** ABOUT THIS TASK **
Give back all of the records, exactly and completely.

BEGIN DATA IN THIS EXERCISE

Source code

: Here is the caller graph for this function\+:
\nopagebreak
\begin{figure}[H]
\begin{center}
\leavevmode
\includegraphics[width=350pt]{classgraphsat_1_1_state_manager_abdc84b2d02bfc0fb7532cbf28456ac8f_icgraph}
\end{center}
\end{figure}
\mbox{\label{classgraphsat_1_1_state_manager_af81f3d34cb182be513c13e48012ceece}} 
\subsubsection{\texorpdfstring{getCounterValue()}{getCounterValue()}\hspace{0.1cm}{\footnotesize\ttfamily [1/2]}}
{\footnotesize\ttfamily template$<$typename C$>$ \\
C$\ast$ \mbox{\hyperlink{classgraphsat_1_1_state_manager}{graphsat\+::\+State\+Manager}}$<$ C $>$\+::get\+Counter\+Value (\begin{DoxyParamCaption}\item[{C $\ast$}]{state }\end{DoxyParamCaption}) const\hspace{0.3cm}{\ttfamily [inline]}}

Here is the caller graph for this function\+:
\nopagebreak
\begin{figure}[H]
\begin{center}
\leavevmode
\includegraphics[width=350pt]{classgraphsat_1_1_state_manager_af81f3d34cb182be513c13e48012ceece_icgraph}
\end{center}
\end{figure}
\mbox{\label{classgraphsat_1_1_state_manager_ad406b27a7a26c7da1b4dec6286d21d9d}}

END DATA IN THIS EXERCISE

** OUTPUT FOR THIS TASK **
Source code

: Here is the caller graph for this function\+:
\nopagebreak
\begin{figure}[H]
\begin{center}
\leavevmode
\includegraphics[width=350pt]{classgraphsat_1_1_state_manager_abdc84b2d02bfc0fb7532cbf28456ac8f_icgraph}
\end{center}
\end{figure}
\mbox{\label{classgraphsat_1_1_state_manager_af81f3d34cb182be513c13e48012ceece}} 
\subsubsection{\texorpdfstring{getCounterValue()}{getCounterValue()}\hspace{0.1cm}{\footnotesize\ttfamily [1/2]}}
{\footnotesize\ttfamily template$<$typename C$>$ \\
C$\ast$ \mbox{\hyperlink{classgraphsat_1_1_state_manager}{graphsat\+::\+State\+Manager}}$<$ C $>$\+::get\+Counter\+Value (\begin{DoxyParamCaption}\item[{C $\ast$}]{state }\end{DoxyParamCaption}) const\hspace{0.3cm}{\ttfamily [inline]}}

Here is the caller graph for this function\+:
\nopagebreak
\begin{figure}[H]
\begin{center}
\leavevmode
\includegraphics[width=350pt]{classgraphsat_1_1_state_manager_af81f3d34cb182be513c13e48012ceece_icgraph}
\end{center}
\end{figure}
\mbox{\label{classgraphsat_1_1_state_manager_ad406b27a7a26c7da1b4dec6286d21d9d}}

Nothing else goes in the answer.